What Partners and Businesses Can Learn from the Facebook Outage
I got the first alert at 11:40 a.m. EST on Oct. 4 that there were problems with Facebook. As it's not business-critical for me, I didn't pay much attention -- but I did get puzzled when I couldn't connect to WhatsApp, as that is indeed a critical tool for me to interact with my different teams around the globe.
We've now learned that the outage lasted for six hours and involved not just Facebook but also services owned by it, like Instagram, Messenger, WhatsApp and Oculus VR. This was a costly outage for every business that depends on these services, and it shows how business-critical these social media resources have become.

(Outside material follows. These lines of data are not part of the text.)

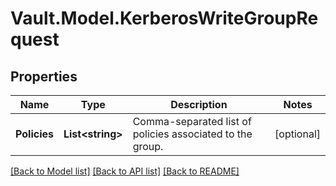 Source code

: # Vault.Model.KerberosWriteGroupRequest

## Properties

Name | Type | Description | Notes
------------ | ------------- | ------------- | -------------
**Policies** | **List&lt;string&gt;** | Comma-separated list of policies associated to the group. | [optional] 

[[Back to Model list]](../README.md#documentation-for-models) [[Back to API list]](../README.md#documentation-for-api-endpoints) [[Back to README]](../README.md)


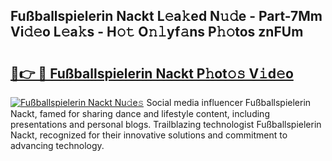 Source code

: ## Fußballspielerin Nackt L𝚎a𝚔ed N𝚞𝚍e - Part-7Mm Vi𝚍𝚎o L𝚎a𝚔s - H𝚘𝚝 O𝚗𝚕yf𝚊ns P𝚑𝚘tos znFUm

# <h2><a href="http://kfan23g.oniu.top/?m=Fu%c3%9fballspielerin+Nackt">🔗👉 🔴 Fußballspielerin Nackt P𝚑ot𝚘𝚜 V𝚒d𝚎o</a></h2>

[![Fußballspielerin Nackt Nu𝚍e𝚜](https://i.imgur.com/0qMVB7G.gif)](http://kfan23g.oniu.top/?m=Fu%c3%9fballspielerin+Nackt)
Social media influencer Fußballspielerin Nackt, famed for sharing dance and lifestyle content, including presentations and personal blogs. Trailblazing technologist Fußballspielerin Nackt, recognized for their innovative solutions and commitment to advancing technology.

Having led a large multinational hosting business, I know that sometimes problems occur that affect uptime. And any CEO in the hosting or managed services business knows that such incidents can have a big impact on reputation. Most outages aren't as big as the one that affected Facebook this week, but sometimes they are devastating.

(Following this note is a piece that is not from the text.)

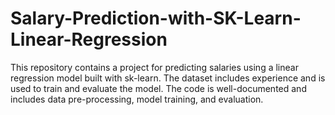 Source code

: # Salary-Prediction-with-SK-Learn-Linear-Regression
This repository contains a project for predicting salaries using a linear regression model built with sk-learn. The dataset includes experience and is used to train and evaluate the model. The code is well-documented and includes data pre-processing, model training, and evaluation.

Some problems should be expected, and you can take reasonable efforts to prepare for them. According to Facebook, the outage originated from an upgrade of routers. The ensuing problems shouldn't have been a surprise for anyone who works with infrastructure.
What is a surprise is that so much was connected to these routers. Not only did all of those customer-facing services go down, but Facebook's own e-mail system and a bunch of other internal systems -- including the entrance to the Facebook office building -- stopped working. To put it mildly, it looks like Facebook made the mistake of putting all of its eggs in the same basket and not following best practices for an enterprise-class online infrastructure.
Here's some advice not only for Facebook, but for everyone -- including partners -- running and managing business-critical infrastructure:
- Segment your infrastructure so that a problem doesn't spread across your whole environment. Your administrative network should be separated from the network where your customer-facing systems reside. Even if you're not as big as Facebook, separate your different services into several networks. This will also help security, as it will make it much harder for attackers to bring your entire environment down.
- Plan your upgrade. Make sure that it has been thoroughly analyzed and vetted. The higher its potential to impact business, the more you should plan and analyze prior to the actual upgrade taking place. Make sure that you have a decent change-management process in place.
- Never upgrade everything if you can avoid it. Simulate the upgrade in a test environment, then start the upgrade with something less business-critical than a system that is used by 3.5 billion users. The "big bang" model of upgrades fails way too often.
- Make sure that you know how to roll back an upgrade quickly and safely. Learn the right procedures for how to make it happen.
- Rehearse frequently so you know what to do when something goes wrong. It's like a fire drill; you should have procedures and protocols to follow.
- When all of your services are up again, make sure to create a written incident report and discuss the findings inside your organization. This is how my old company learned from past errors. Our mantra was that the same problem should never happen again.
Hope this will help you to prepare for the unexpected.
Posted by Per Werngren on October 05, 2021